Tribunal judiciaire, Paris, (ord. réf.), 22 avril 2022.

En matière de droit de la presse, il n’est pas toujours aisé de distinguer ce qui pourrait relever de la procédure de référé ou non. Le Juge des référés du Tribunal Judiciaire de Paris est venu apporter quelques précisions notamment s’agissant de la bonne foi qui peut être invoquée en défense.

En l’espèce, cette procédure faisait suite à la diffusion en janvier 2022, d’une émission diffusée sur Youtube et Facebook au cours de laquelle, l’invité Juan B. déclarait au sujet d’un ancien directeur d’hôpital d’avoir « pillé le capital symbolique d’EMMAUS », déclarant qu’il allait « pilier les ressources » et qu’ « il va y avoir un désaccord avec des oligarques comme N. sur la question du musée enfin des hôtels particuliers qui vont être vendus pour des sommes dérisoires […] revendus 5 fois plus chers, il va gagner des dizaines de millions d’euros de plus-value au détriment de l’État. Ça ce sont les affaires de corruption pures ».

L’ancien directeur, estimant ses propos diffamatoires, saisissait le Juge des référés de Paris afin de voir supprimer la vidéo de l’émission sous astreinte, condamner le défendeur à une provision de 10.000 € de dommages et intérêts en réparation de son préjudice moral ainsi que 3.500 € au titre de l’article 700 du Code de procédure civile.

Le Juge des référés retient dans son ordonnance que les faits imputés d’avoir bradé les biens immobiliers à des oligarques en contrepartie de « trouver le point de chute qui va suivre », c’est-à-dire être promu, constitue un fait précis portant atteinte à l’honneur et à la considération de l’ancien directeur en sa qualité de fonctionnaire public ce qu’ils constituent des agissements contrevenant à son devoir de probité.

Néanmoins, comme le relève le magistrat dans son ordonnance, le défendeur invoque sa bonne foi en produisant de nombreuses pièces sur ces opérations immobilières, tout en soulignant que ses propos s’inscrivaient dans un débat d’intérêt général.
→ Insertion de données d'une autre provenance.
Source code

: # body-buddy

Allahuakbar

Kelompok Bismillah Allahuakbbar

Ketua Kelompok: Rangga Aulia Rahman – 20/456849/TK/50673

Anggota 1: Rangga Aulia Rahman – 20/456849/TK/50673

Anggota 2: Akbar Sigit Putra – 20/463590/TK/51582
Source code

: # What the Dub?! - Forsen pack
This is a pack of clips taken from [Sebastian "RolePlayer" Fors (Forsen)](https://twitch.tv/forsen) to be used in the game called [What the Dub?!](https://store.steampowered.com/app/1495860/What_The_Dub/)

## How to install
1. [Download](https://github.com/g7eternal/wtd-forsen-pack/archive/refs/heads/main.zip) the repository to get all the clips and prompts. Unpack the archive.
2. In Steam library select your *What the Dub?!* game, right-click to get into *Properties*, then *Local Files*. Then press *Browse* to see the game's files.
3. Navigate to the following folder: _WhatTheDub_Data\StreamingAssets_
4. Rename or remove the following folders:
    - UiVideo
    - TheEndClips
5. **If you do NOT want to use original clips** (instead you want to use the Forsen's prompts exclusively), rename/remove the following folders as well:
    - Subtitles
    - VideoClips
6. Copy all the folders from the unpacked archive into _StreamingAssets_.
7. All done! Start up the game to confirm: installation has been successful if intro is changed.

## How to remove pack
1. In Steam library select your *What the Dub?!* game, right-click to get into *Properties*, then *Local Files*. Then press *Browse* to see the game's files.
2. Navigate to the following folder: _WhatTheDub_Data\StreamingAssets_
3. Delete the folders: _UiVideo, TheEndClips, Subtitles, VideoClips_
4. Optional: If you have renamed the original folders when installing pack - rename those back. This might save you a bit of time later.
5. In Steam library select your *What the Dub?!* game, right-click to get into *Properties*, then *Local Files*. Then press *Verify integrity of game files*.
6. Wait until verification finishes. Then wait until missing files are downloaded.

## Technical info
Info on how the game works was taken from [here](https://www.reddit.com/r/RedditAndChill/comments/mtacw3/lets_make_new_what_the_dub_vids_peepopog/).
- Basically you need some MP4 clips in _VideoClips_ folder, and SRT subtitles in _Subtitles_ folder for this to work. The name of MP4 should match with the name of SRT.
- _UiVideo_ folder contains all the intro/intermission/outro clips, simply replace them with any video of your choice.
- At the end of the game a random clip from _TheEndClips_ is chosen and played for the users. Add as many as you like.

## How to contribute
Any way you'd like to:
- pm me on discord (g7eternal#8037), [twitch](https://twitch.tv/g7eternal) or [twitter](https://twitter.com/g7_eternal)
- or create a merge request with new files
Le Juge des référés, pour rendre son ordonnance de non-lieu à référé, retient qu’il « apparait ainsi, au terme des débats, qu’il existe des éléments de conviction susceptibles d’être utilement discutés devant le juge du fond de la diffamation. En l’état, rien ne permet d’exclure a priori, avec l’évidence exigée en matière de référé, les défendeurs du bénéfice du fait justificatif tiré de l’excuse de bonne foi. Dès lors, le trouble allégué ne revêt pas le caractère manifestement illicite autorisant le juge des référés à prononcer les mesures sollicitées ».

Ainsi, il convient de rappeler qu’une attention particulière doit être portée sur la nature des imputations litigieuses avant toute décision d’action en référé. Si le contenu de certains propos peut inciter à opter pour ce mode d’action pour faire retirer rapidement les publications litigieuses, la prudence doit amener à une analyse détaillée des éléments de défense pouvant être invoqués lors de l’audience.

En effet, dès lors qu’il existera une potentialité (un risque) que la bonne foi soit invoquée en défense, le trouble manifestement illicite risquera très vraisemblablement de faire défaut. De ce fait, il conviendra d’exclure immédiatement ce mode d’action et d’agir directement au fond, soit par la voie de l’assignation, soit de la citation directe ou d’une plainte avec constitution de partie civile.